Florence

—Santo Dios —dijo Florence Winter mientras caminaba a toda prisa por la calle, metiendo de nuevo la invitación en su enorme aunque repleto bolso de paja—. ¿A qué vendrá esto?

Estaba molesta. De repente, como salido de la nada, aparecía aquel extraño mensaje: había caído sobre las frías baldosas de piedra de su apartamento mientras ella se tomaba el café. Años atrás su hermano Bill solía decir en broma que por eso se había mudado a Italia: para tomar tanto café como quisiera. Pero Bill ya no hacía aquella broma: Florence ya llevaba veinte años viviendo en Italia. Además, últimamente costaba encontrar un tabacchi decente: en Florencia todo eran pubs irlandeses —los italianos, curiosamente, se chiflaban por ellos— o pizzerie sin ningún carácter que atendían a un carrusel siempre cambiante de turistas japoneses, norteamericanos, franceses o alemanes.
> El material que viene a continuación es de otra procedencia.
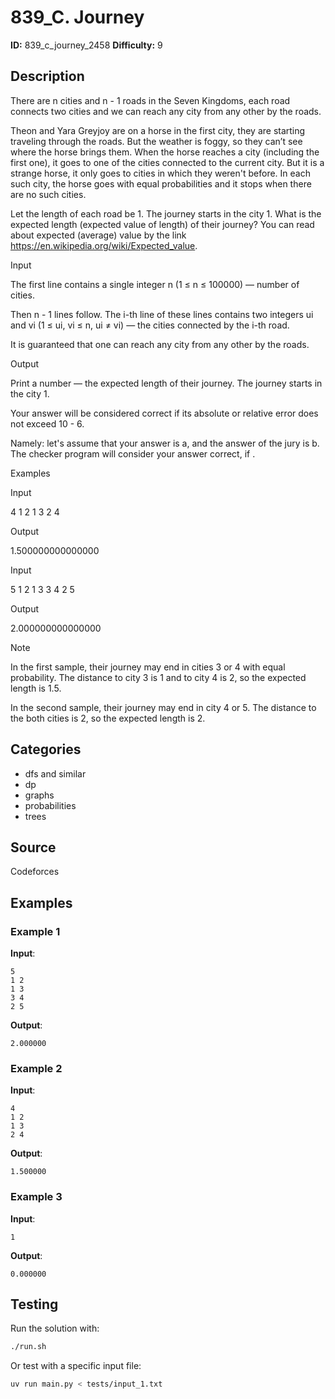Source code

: # 839_C. Journey

**ID:** 839_c_journey_2458
**Difficulty:** 9

## Description

There are n cities and n - 1 roads in the Seven Kingdoms, each road connects two cities and we can reach any city from any other by the roads.

Theon and Yara Greyjoy are on a horse in the first city, they are starting traveling through the roads. But the weather is foggy, so they can’t see where the horse brings them. When the horse reaches a city (including the first one), it goes to one of the cities connected to the current city. But it is a strange horse, it only goes to cities in which they weren't before. In each such city, the horse goes with equal probabilities and it stops when there are no such cities. 

Let the length of each road be 1. The journey starts in the city 1. What is the expected length (expected value of length) of their journey? You can read about expected (average) value by the link <https://en.wikipedia.org/wiki/Expected_value>.

Input

The first line contains a single integer n (1 ≤ n ≤ 100000) — number of cities.

Then n - 1 lines follow. The i-th line of these lines contains two integers ui and vi (1 ≤ ui, vi ≤ n, ui ≠ vi) — the cities connected by the i-th road.

It is guaranteed that one can reach any city from any other by the roads.

Output

Print a number — the expected length of their journey. The journey starts in the city 1.

Your answer will be considered correct if its absolute or relative error does not exceed 10 - 6.

Namely: let's assume that your answer is a, and the answer of the jury is b. The checker program will consider your answer correct, if <image>.

Examples

Input

4
1 2
1 3
2 4


Output

1.500000000000000


Input

5
1 2
1 3
3 4
2 5


Output

2.000000000000000

Note

In the first sample, their journey may end in cities 3 or 4 with equal probability. The distance to city 3 is 1 and to city 4 is 2, so the expected length is 1.5.

In the second sample, their journey may end in city 4 or 5. The distance to the both cities is 2, so the expected length is 2.

## Categories

- dfs and similar
- dp
- graphs
- probabilities
- trees

## Source

Codeforces

## Examples

### Example 1

**Input**:
```
5
1 2
1 3
3 4
2 5
```

**Output**:
```
2.000000
```

### Example 2

**Input**:
```
4
1 2
1 3
2 4
```

**Output**:
```
1.500000
```

### Example 3

**Input**:
```
1
```

**Output**:
```
0.000000
```


## Testing

Run the solution with:

```bash
./run.sh
```

Or test with a specific input file:

```bash
uv run main.py < tests/input_1.txt
```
Florence ya no se sentía una traidora por reconocer que los peores turistas solían ser los británicos. Una de dos: o eran agresivos y obesos y estaban enfadados por encontrarse en una ciudad tan cargada de cultura pero con tan pocas diversiones, o estaban ansiosos por hacerse pasar por italianos y no paraban de hacer aspavientos y decir grazie mille o il conto, per favore, como si eso los convirtiera en italianos o como si los camareros no supieran hablar inglés como nativos porque ese era el único modo de progresar hoy en día. La deprimía, o sentía vergüenza de su patria, o tristeza por el mundo en que habitaba. La ciudad de Florencia, que en su día había sido la noble flor del Renacimiento, se estaba convirtiendo en una ciudad fantasma: un parque temático histórico lleno de rebaños de turistas trashumantes, pastoreados por guías provistos de sombrillas rosas y micrófonos. Aun así, la amaba con todo su corazón.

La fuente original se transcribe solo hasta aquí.